→ **REQUIRED WORK**: Find the word "비슷한데" in the listing. Copy out each line where it occurs.

_ _ _ _ _ _ _

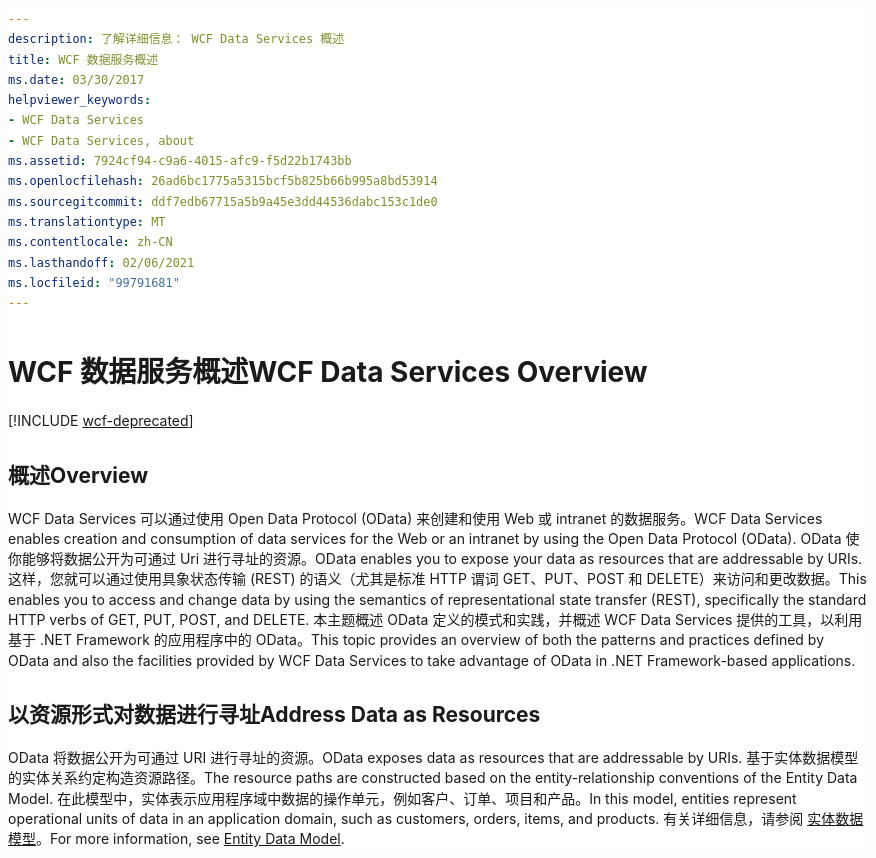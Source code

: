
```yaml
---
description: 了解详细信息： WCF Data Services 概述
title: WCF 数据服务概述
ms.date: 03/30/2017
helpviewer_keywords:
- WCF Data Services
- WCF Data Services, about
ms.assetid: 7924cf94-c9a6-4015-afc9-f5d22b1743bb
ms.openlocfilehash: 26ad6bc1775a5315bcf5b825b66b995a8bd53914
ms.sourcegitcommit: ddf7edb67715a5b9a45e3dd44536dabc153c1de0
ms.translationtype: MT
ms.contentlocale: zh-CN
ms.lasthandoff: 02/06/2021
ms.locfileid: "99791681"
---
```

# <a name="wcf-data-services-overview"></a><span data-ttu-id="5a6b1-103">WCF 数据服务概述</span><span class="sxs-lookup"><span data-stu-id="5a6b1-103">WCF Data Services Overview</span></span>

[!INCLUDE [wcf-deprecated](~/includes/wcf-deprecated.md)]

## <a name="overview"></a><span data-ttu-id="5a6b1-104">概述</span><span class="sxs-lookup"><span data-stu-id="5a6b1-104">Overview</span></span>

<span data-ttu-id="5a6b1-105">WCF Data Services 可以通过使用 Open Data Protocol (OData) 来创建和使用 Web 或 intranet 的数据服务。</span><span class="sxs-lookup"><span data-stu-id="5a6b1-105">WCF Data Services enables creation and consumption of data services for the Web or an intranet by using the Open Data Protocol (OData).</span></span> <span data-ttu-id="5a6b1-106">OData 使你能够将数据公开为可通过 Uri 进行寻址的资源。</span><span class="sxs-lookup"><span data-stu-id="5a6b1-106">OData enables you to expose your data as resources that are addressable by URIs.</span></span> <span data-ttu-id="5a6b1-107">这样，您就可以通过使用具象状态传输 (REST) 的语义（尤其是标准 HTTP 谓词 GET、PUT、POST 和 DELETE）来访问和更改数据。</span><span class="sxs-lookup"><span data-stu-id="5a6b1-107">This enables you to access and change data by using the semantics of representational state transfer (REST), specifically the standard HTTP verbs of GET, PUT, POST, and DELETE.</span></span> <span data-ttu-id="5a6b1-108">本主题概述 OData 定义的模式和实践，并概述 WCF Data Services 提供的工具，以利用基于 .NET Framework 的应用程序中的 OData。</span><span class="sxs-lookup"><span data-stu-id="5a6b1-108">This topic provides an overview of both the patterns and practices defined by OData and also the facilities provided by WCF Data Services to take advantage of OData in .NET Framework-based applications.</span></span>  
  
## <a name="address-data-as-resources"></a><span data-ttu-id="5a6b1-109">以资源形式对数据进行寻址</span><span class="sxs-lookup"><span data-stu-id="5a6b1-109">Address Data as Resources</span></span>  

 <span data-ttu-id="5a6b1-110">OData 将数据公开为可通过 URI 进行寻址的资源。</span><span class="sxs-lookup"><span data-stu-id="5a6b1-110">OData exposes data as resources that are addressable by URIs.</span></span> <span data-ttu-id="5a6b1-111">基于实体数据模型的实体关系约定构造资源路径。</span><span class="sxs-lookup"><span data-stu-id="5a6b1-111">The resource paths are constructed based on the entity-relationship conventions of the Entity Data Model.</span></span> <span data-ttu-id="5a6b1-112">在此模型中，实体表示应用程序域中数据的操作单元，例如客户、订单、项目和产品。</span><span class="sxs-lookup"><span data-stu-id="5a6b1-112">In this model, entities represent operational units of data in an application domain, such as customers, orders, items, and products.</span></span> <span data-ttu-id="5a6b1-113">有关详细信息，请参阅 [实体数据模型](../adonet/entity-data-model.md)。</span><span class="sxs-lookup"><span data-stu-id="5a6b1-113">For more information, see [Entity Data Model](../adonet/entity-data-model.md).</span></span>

_ _ _ _ _ _ _

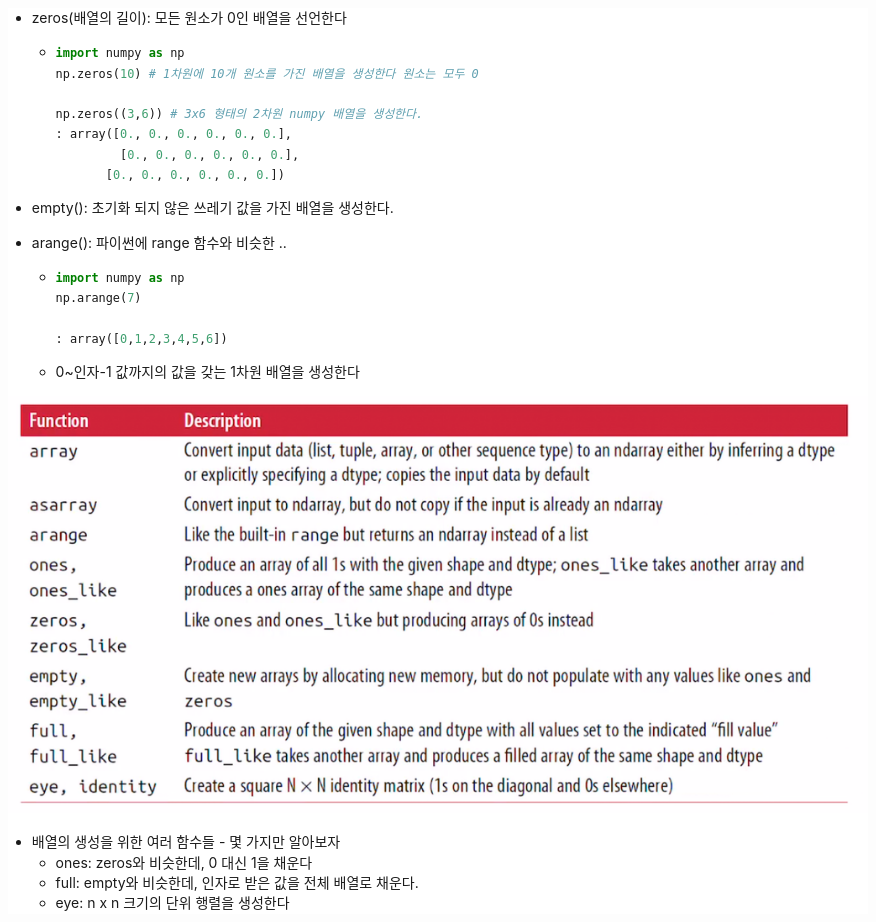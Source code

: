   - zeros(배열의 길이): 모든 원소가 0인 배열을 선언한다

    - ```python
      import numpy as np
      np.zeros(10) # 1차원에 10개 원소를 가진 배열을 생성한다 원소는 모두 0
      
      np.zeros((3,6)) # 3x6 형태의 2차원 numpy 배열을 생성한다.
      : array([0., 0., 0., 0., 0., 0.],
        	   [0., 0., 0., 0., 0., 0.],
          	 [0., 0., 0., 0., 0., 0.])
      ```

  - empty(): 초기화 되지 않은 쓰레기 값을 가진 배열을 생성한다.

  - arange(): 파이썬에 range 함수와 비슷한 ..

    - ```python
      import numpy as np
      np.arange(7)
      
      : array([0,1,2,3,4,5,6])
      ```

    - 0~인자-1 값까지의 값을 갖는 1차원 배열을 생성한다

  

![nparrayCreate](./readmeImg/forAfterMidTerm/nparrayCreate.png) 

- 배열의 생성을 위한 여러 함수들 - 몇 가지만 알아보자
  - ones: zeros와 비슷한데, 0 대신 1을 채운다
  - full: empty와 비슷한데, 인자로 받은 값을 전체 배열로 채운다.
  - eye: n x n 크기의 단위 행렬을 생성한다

_ _ _ _ _ _ _

→ **SOLUTION**:
  - ones: zeros와 비슷한데, 0 대신 1을 채운다
  - full: empty와 비슷한데, 인자로 받은 값을 전체 배열로 채운다.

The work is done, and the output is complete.